Climate Migration Is Well Under Way; and “The Unbearable Whiteness of the Climate Movement”

In my book, one suggestion I make to fellow eco activists is to face up to the scariest news about the environment, but not to an excess degree. If we totally shield ourselves from looking the eco/humanitarian crisis in the eye, we risk becoming complacent and dropping our efforts. But if we only focus on the crisis and never take in any news of solutions, we risk becoming overwhelmed and dropping our efforts.

Here is one article I consider to be necessary reading right now, for all humanitarian eco activists. (“The Great Climate Migration Has Begun”; by Abrahm Lustgarten in New York Times.)

“For most of human history, people have lived within a surprisingly narrow range of temperatures, in the places where the climate supported abundant food production. But as the planet warms, that band is suddenly shifting north. … the planet could see a greater temperature increase in the next 50 years than it did in the last 6,000 years combined. By 2070, the kind of extremely hot zones, like in the Sahara, that now cover less than 1 percent of the earth’s land surface could cover nearly a fifth of the land, potentially placing one of every three people alive outside the climate niche where humans have thrived for thousands of years. … The window for action is closing. The world can now expect that with every degree of temperature increase, roughly a billion people will be pushed outside the zone in which humans have lived for thousands of years. For a long time, the climate alarm has been sounded in terms of its economic toll, but now it can increasingly be counted in people harmed.”

The article starts out with an account of one Guatemalan farmer who is being pushed to leave his country in order to keep his family from starvation, after not having seen almost no rain for five years. He is only one of millions of people around the world who are facing such extreme hardship. We in the USA and elsewhere in the industrialized north have so far been artificially insulated from the worst impacts, but as drought-flood extremes in the Midwest farm belt show, it is happening here too.

And on this note, another article I consider to be essential reading right now is one that brings up the self-centeredness and white privilege of the mainstream “climate movement.”

(“The Unbearable Whiteness of Climate Anxiety”; by Sarah Jacquette Ray in Scientific American.)

“If people of color are more concerned about climate change than white people, why is the interest in climate anxiety so white? Is climate anxiety a form of white fragility or even racial anxiety? Put another way, is climate anxiety just code for white people wishing to hold onto their way of life or get “back to normal,” to the comforts of their privilege?

“The white response to climate change is literally suffocating to people of color. Climate anxiety can operate like white fragility, sucking up all the oxygen in the room and devoting resources toward appeasing the dominant group.

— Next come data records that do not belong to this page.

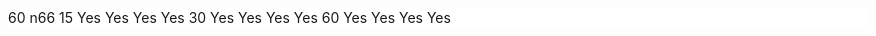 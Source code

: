 </tr>
<tr class="even">
<td></td>
<td>60</td>
<td></td>
<td></td>
<td></td>
<td></td>
<td></td>
<td></td>
<td></td>
<td></td>
<td></td>
<td></td>
<td></td>
<td></td>
<td></td>
</tr>
<tr class="odd">
<td>n66</td>
<td>15</td>
<td>Yes</td>
<td>Yes</td>
<td>Yes</td>
<td>Yes</td>
<td></td>
<td></td>
<td></td>
<td></td>
<td></td>
<td></td>
<td></td>
<td></td>
<td></td>
</tr>
<tr class="even">
<td></td>
<td>30</td>
<td></td>
<td>Yes</td>
<td>Yes</td>
<td>Yes</td>
<td></td>
<td></td>
<td>Yes</td>
<td></td>
<td></td>
<td></td>
<td></td>
<td></td>
<td></td>
</tr>
<tr class="odd">
<td></td>
<td>60</td>
<td></td>
<td>Yes</td>
<td>Yes</td>
<td>Yes</td>
<td></td>
<td></td>
<td>Yes</td>
<td></td>
<td></td> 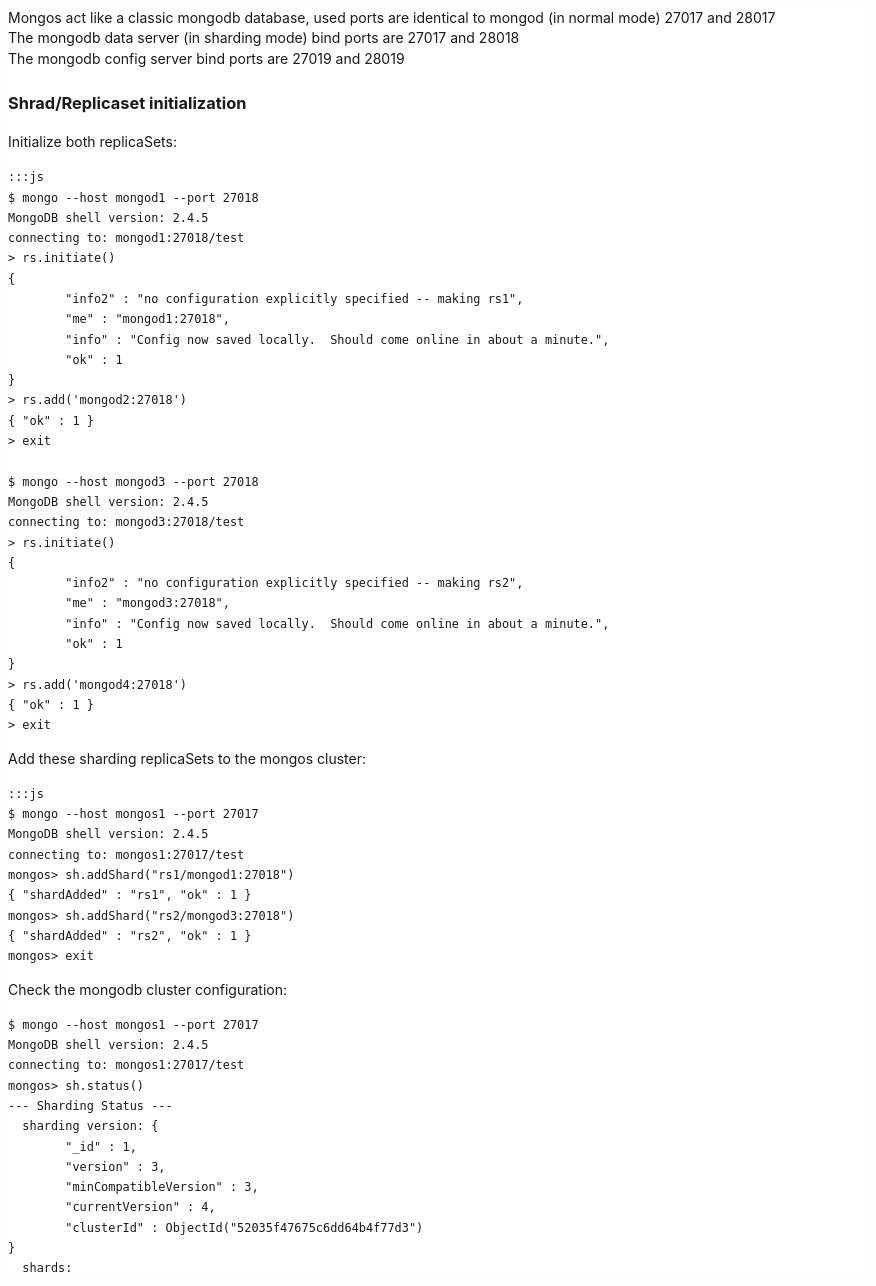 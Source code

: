 
Mongos act like a classic mongodb database, used ports are identical to mongod (in normal mode) 27017 and 28017<br />
The mongodb data server (in sharding mode) bind ports are 27017 and 28018<br />
The mongodb config server bind ports are 27019 and 28019


### Shrad/Replicaset initialization

Initialize both replicaSets:

    :::js
    $ mongo --host mongod1 --port 27018 
    MongoDB shell version: 2.4.5
    connecting to: mongod1:27018/test
    > rs.initiate()
    {
            "info2" : "no configuration explicitly specified -- making rs1",
            "me" : "mongod1:27018",
            "info" : "Config now saved locally.  Should come online in about a minute.",
            "ok" : 1
    }
    > rs.add('mongod2:27018')
    { "ok" : 1 }
    > exit

    $ mongo --host mongod3 --port 27018 
    MongoDB shell version: 2.4.5
    connecting to: mongod3:27018/test
    > rs.initiate()
    {
            "info2" : "no configuration explicitly specified -- making rs2",
            "me" : "mongod3:27018",
            "info" : "Config now saved locally.  Should come online in about a minute.",
            "ok" : 1
    }
    > rs.add('mongod4:27018')
    { "ok" : 1 }
    > exit

Add these sharding replicaSets to the mongos cluster:

    :::js
    $ mongo --host mongos1 --port 27017
    MongoDB shell version: 2.4.5
    connecting to: mongos1:27017/test
    mongos> sh.addShard("rs1/mongod1:27018")
    { "shardAdded" : "rs1", "ok" : 1 }
    mongos> sh.addShard("rs2/mongod3:27018")
    { "shardAdded" : "rs2", "ok" : 1 }
    mongos> exit

Check the mongodb cluster configuration:

    $ mongo --host mongos1 --port 27017                           
    MongoDB shell version: 2.4.5
    connecting to: mongos1:27017/test
    mongos> sh.status()
    --- Sharding Status --- 
      sharding version: {
            "_id" : 1,
            "version" : 3,
            "minCompatibleVersion" : 3,
            "currentVersion" : 4,
            "clusterId" : ObjectId("52035f47675c6dd64b4f77d3")
    }
      shards:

As climate refugees are framed as a climate security threat, will the climate-anxious recognize their role in displacing people from around the globe? Will they be able to see their own fates tied to the fates of the dispossessed? Or will they hoard resources, limit the rights of the most affected and seek to save only their own, deluded that this xenophobic strategy will save them? How can we make sure that climate anxiety is harnessed for climate justice?”

When I saw the title of the Scientific American article, I didn’t get it at first. For me, “worry about climate change” makes me want to be sure we are growing food everywhere people live. And makes me want to promote social shift that will stop the USA from consuming a disproportionate share of the world’s resources.

And, makes me want to ensure that the USA makes room for climate refugees from other countries, since our policies and our consumption have accelerated the effects of climate change in countries in the tropics, Global South, Asia. There’s no point in “surviving” climate change, in a few selected temperate pockets of the world, if we lose our souls and go morally bankrupt in the process.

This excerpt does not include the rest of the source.